Pictures aside, copy every record word for word.

[Dataset entries]
***

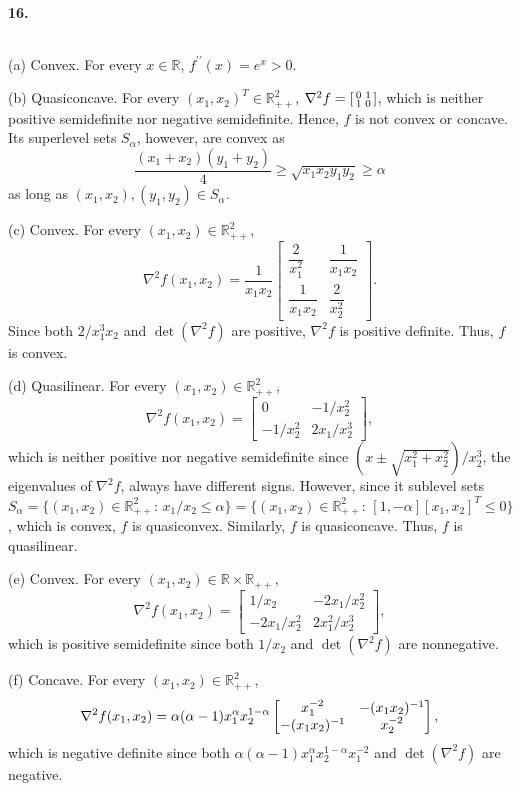   \paragraph{16.}
  \begin{solution}
    $\,$\par
    (a) Convex. For every $x\in\mathbb{R}$, $f^{\prime\prime}(x)=e^x>0$.\par
    (b) Quasiconcave. For every $(x_1,x_2)^T\in\mathbb{R}_{++}^2$, $\nabla^2f=
    \begin{bsmallmatrix} 0 & 1 \\ 1 & 0\end{bsmallmatrix}$, which is neither
    positive semidefinite nor negative semidefinite. Hence, $f$ is not convex or
    concave. Its superlevel sets $S_\alpha$, however, are convex as
    \[
      \frac{(x_1+x_2)(y_1+y_2)}{4} \ge \sqrt{x_1x_2y_1y_2} \ge \alpha
    \]
    as long as $(x_1,x_2),(y_1,y_2)\in S_\alpha$.\par
    (c) Convex. For every $(x_1,x_2)\in \mathbb{R}_{++}^2$, 
    \[
      \nabla^2f(x_1,x_2) = \frac{1}{x_1x_2}
      \begin{bmatrix}
        \dfrac{2}{x_1^2} & \dfrac{1}{x_1x_2} \\
        \dfrac{1}{x_1x_2} & \dfrac{2}{x_2^2}
      \end{bmatrix}.
    \]
    Since both $2/x_1^3x_2$ and $\det(\nabla^2 f)$ are positive, $\nabla^2 f$ is
    positive definite. Thus, $f$ is convex.\par
    (d) Quasilinear. For every $(x_1, x_2)\in\mathbb{R}_{++}^2$,
    \[
      \nabla^2f(x_1,x_2) = \begin{bmatrix}
        0 & -1/x_2^2 \\ -1/x_2^2 & 2x_1/x_2^3
      \end{bmatrix},
    \]
    which is neither positive nor negative semidefinite since $(x\pm\sqrt{x_1^2+
    x_2^2})/x_2^3$, the eigenvalues of $\nabla^2f$, always have different signs.
    However, since it sublevel sets $S_\alpha=\{(x_1,x_2)\in\mathbb{R}_{++}^2:\,
    x_1/x_2\le\alpha\}=\{(x_1,x_2)\in\mathbb{R}_{++}^2:\,[1,-\alpha][x_1,x_2]^T
    \le 0\}$, which is convex, $f$ is quasiconvex. Similarly, $f$ is 
    quasiconcave. Thus, $f$ is quasilinear.\par
    (e) Convex. For every $(x_1,x_2)\in\mathbb{R}\times\mathbb{R}_{++}$,
    \[
      \nabla^2f(x_1,x_2) = \begin{bmatrix}
        1/x_2 & -2x_1/x_2^2 \\ -2x_1/x_2^2 & 2x_1^2/x_2^3
      \end{bmatrix},
    \]
    which is positive semidefinite since both $1/x_2$ and $\det(\nabla^2 f)$ are
    nonnegative. \par
    (f) Concave. For every $(x_1,x_2)\in\mathbb{R}_{++}^2$,
    \[
      \nabla^2f(x_1,x_2) = \alpha(\alpha-1)x_1^\alpha x_2^{1-\alpha}
      \begin{bmatrix}
        x_1^{-2} & -(x_1x_2)^{-1} \\ -(x_1x_2)^{-1} & x_2^{-2}
      \end{bmatrix},
    \]
    which is negative definite since both $\alpha(\alpha-1)x_1^\alpha
    x_2^{1-\alpha}x_1^{-2}$ and $\det(\nabla^2 f)$ are negative.
  \end{solution}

***

§ PROBLEM SOLUTION
   \paragraph{16.}
  \begin{solution}
    $\,$\par
    (a) Convex. For every $x\in\mathbb{R}$, $f^{\prime\prime}(x)=e^x>0$.\par
    (b) Quasiconcave. For every $(x_1,x_2)^T\in\mathbb{R}_{++}^2$, $\nabla^2f=
    \begin{bsmallmatrix} 0 & 1 \\ 1 & 0\end{bsmallmatrix}$, which is neither
    positive semidefinite nor negative semidefinite. Hence, $f$ is not convex or
    concave. Its superlevel sets $S_\alpha$, however, are convex as
    \[
      \frac{(x_1+x_2)(y_1+y_2)}{4} \ge \sqrt{x_1x_2y_1y_2} \ge \alpha
    \]
    as long as $(x_1,x_2),(y_1,y_2)\in S_\alpha$.\par
    (c) Convex. For every $(x_1,x_2)\in \mathbb{R}_{++}^2$, 
    \[
      \nabla^2f(x_1,x_2) = \frac{1}{x_1x_2}
      \begin{bmatrix}
        \dfrac{2}{x_1^2} & \dfrac{1}{x_1x_2} \\
        \dfrac{1}{x_1x_2} & \dfrac{2}{x_2^2}
      \end{bmatrix}.
    \]
    Since both $2/x_1^3x_2$ and $\det(\nabla^2 f)$ are positive, $\nabla^2 f$ is
    positive definite. Thus, $f$ is convex.\par
    (d) Quasilinear. For every $(x_1, x_2)\in\mathbb{R}_{++}^2$,
    \[
      \nabla^2f(x_1,x_2) = \begin{bmatrix}
        0 & -1/x_2^2 \\ -1/x_2^2 & 2x_1/x_2^3
      \end{bmatrix},
    \]
    which is neither positive nor negative semidefinite since $(x\pm\sqrt{x_1^2+
    x_2^2})/x_2^3$, the eigenvalues of $\nabla^2f$, always have different signs.
    However, since it sublevel sets $S_\alpha=\{(x_1,x_2)\in\mathbb{R}_{++}^2:\,
    x_1/x_2\le\alpha\}=\{(x_1,x_2)\in\mathbb{R}_{++}^2:\,[1,-\alpha][x_1,x_2]^T
    \le 0\}$, which is convex, $f$ is quasiconvex. Similarly, $f$ is 
    quasiconcave. Thus, $f$ is quasilinear.\par
    (e) Convex. For every $(x_1,x_2)\in\mathbb{R}\times\mathbb{R}_{++}$,
    \[
      \nabla^2f(x_1,x_2) = \begin{bmatrix}
        1/x_2 & -2x_1/x_2^2 \\ -2x_1/x_2^2 & 2x_1^2/x_2^3
      \end{bmatrix},
    \]
    which is positive semidefinite since both $1/x_2$ and $\det(\nabla^2 f)$ are
    nonnegative. \par
    (f) Concave. For every $(x_1,x_2)\in\mathbb{R}_{++}^2$,
    \[
      \nabla^2f(x_1,x_2) = \alpha(\alpha-1)x_1^\alpha x_2^{1-\alpha}
      \begin{bmatrix}
        x_1^{-2} & -(x_1x_2)^{-1} \\ -(x_1x_2)^{-1} & x_2^{-2}
      \end{bmatrix},
    \]
    which is negative definite since both $\alpha(\alpha-1)x_1^\alpha
    x_2^{1-\alpha}x_1^{-2}$ and $\det(\nabla^2 f)$ are negative.
  \end{solution}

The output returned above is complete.